Data to process section start

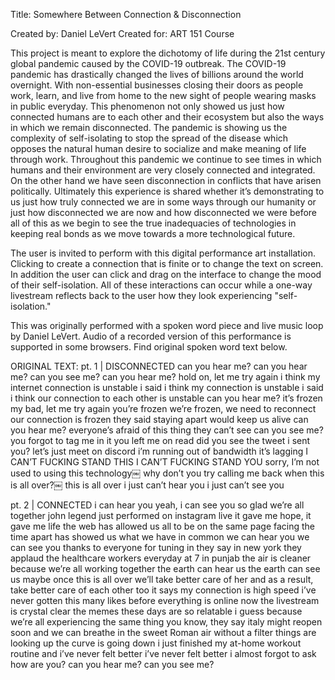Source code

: Title: Somewhere Between Connection & Disconnection

Created by: Daniel LeVert
Created for: ART 151 Course

This project is meant to explore the dichotomy of life during the 21st century global pandemic caused 
by the COVID-19 outbreak. The COVID-19 pandemic has drastically changed the lives of billions around 
the world overnight. With non-essential businesses closing their doors as people work, learn, and 
live from home to the new sight of people wearing masks in public everyday. This phenomenon not only 
showed us just how connected humans are to each other and their ecosystem but also the ways in which 
we remain disconnected. The pandemic is showing us the complexity of self-isolating to stop the 
spread of the disease which opposes the natural human desire to socialize and make meaning of 
life through work. Throughout this pandemic we continue to see times in which humans and their 
environment are very closely connected and integrated. On the other hand we have seen disconnection 
in conflicts that have arisen politically. Ultimately this experience is shared whether it’s 
demonstrating to us just how truly connected we are in some ways through our humanity or just how 
disconnected we are now and how disconnected we were before all of this as we begin to see the true 
inadequacies of technologies in keeping real bonds as we move towards a more technological future.

The user is invited to perform with this digital performance art installation. Clicking to create a
connection that is finite or to change the text on screen. In addition the user can click and drag on
the interface to change the mood of their self-isolation. All of these interactions can occur while a
one-way livestream reflects back to the user how they look experiencing "self-isolation."

This was originally performed with a spoken word piece and live music loop by Daniel LeVert. Audio of 
a recorded version of this performance is supported in some browsers. Find original spoken word text below.

ORIGINAL TEXT:
pt. 1 | DISCONNECTED 
can you hear me? 
can you hear me? 
can you see me? 
can you hear me? 
hold on, let me try again 
i think my internet connection is unstable 
i said i think my connection is unstable 
i said i think our connection to each other is unstable 
can you hear me? 
it’s frozen 
my bad, let me try again 
you’re frozen 
we’re frozen, we need to reconnect 
our connection is frozen 
they said staying apart would keep us alive 
can you hear me? 
everyone’s afraid of this thing they can’t see 
can you see me? 
you forgot to tag me in it 
you left me on read 
did you see the tweet i sent you? 
let’s just meet on discord 
i’m running out of bandwidth 
it’s lagging 
I CAN’T FUCKING STAND THIS 
I CAN’T FUCKING STAND YOU 
sorry, I’m not used to using this technology￼ 
why don’t you try calling me back when this is all over?￼ 
this is all over 
i just can’t hear you 
i just can’t see you

pt. 2 | CONNECTED 
i can hear you 
yeah, i can see you 
so glad we’re all together 
john legend just performed on instagram live 
it gave me hope, it gave me life 
the web has allowed us all to be on the same page 
facing the time apart has showed us what we have in common 
we can hear you 
we can see you 
thanks to everyone for tuning in 
they say in new york they applaud the healthcare workers everyday at 7 
in punjab the air is cleaner because we’re all working together 
the earth can hear us 
the earth can see us 
maybe once this is all over we’ll take better care of her 
and as a result, take better care of each other too 
it says my connection is high speed 
i’ve never gotten this many likes before 
everything is online now 
the livestream is crystal clear 
the memes these days are so relatable 
i guess because we’re all experiencing the same thing 
you know, they say italy might reopen soon 
and we can breathe in the sweet Roman air without a filter 
things are looking up 
the curve is going down 
i just finished my at-home workout routine and i’ve never felt better 
i’ve never felt better 
i almost forgot to ask 
how are you? 
can you hear me? 
can you see me?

Data to process section end

■ **Task prompt**
Your job is to return all lines above that hold the word "life".

■ **Output of the task**
This project is meant to explore the dichotomy of life during the 21st century global pandemic caused 
life through work. Throughout this pandemic we continue to see times in which humans and their 
it gave me hope, it gave me life 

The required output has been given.